(Stored data)
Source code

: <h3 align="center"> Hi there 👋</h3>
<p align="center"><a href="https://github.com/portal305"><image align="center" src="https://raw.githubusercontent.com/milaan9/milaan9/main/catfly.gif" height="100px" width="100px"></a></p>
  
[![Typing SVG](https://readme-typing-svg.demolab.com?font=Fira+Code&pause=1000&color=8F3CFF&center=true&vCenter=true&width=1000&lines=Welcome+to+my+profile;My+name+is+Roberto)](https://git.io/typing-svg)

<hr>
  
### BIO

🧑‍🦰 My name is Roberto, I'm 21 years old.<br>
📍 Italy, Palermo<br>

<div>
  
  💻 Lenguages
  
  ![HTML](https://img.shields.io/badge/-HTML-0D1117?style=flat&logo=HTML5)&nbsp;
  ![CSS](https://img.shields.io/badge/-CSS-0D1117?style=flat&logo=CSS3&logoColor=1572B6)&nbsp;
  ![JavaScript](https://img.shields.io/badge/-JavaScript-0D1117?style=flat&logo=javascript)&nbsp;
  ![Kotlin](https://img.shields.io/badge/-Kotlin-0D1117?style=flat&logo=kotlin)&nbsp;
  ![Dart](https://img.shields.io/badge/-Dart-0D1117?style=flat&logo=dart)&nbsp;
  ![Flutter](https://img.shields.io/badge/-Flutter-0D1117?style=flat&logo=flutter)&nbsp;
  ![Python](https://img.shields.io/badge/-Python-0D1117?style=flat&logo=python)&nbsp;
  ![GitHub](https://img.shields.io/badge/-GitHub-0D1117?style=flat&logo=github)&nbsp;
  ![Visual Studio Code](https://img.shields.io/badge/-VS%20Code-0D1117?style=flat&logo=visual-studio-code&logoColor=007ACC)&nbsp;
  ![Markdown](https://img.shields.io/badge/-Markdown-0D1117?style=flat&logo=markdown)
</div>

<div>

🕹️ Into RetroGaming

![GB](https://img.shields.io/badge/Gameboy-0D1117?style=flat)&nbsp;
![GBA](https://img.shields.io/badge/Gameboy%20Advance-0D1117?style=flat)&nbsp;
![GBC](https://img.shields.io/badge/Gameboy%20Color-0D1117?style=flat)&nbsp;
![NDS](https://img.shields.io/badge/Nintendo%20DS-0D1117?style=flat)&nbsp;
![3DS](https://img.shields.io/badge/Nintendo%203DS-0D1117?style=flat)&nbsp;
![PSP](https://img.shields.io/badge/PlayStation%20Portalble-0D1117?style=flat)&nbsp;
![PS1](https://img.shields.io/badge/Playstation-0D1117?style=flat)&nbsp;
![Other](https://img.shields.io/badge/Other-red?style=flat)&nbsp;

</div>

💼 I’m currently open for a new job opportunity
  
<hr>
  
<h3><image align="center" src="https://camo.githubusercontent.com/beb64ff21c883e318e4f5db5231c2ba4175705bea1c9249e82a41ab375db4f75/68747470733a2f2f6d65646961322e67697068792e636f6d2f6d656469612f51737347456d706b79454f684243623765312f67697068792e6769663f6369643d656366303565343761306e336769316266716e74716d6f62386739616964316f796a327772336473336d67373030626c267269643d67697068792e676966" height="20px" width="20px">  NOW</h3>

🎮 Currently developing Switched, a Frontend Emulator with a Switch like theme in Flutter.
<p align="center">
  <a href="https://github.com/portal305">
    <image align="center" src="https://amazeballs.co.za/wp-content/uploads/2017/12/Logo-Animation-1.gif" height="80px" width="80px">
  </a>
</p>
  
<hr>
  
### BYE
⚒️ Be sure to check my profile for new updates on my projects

EXERCISE GOAL: Copy each line exactly, beginning at the one with "new job opportunity" and stopping after the last line of the entries. Include nothing else.

FINISHED EXERCISE:
💼 I’m currently open for a new job opportunity
  
<hr>
  
<h3><image align="center" src="https://camo.githubusercontent.com/beb64ff21c883e318e4f5db5231c2ba4175705bea1c9249e82a41ab375db4f75/68747470733a2f2f6d65646961322e67697068792e636f6d2f6d656469612f51737347456d706b79454f684243623765312f67697068792e6769663f6369643d656366303565343761306e336769316266716e74716d6f62386739616964316f796a327772336473336d67373030626c267269643d67697068792e676966" height="20px" width="20px">  NOW</h3>

🎮 Currently developing Switched, a Frontend Emulator with a Switch like theme in Flutter.
<p align="center">
  <a href="https://github.com/portal305">
    <image align="center" src="https://amazeballs.co.za/wp-content/uploads/2017/12/Logo-Animation-1.gif" height="80px" width="80px">
  </a>
</p>
  
<hr>
  
### BYE
⚒️ Be sure to check my profile for new updates on my projects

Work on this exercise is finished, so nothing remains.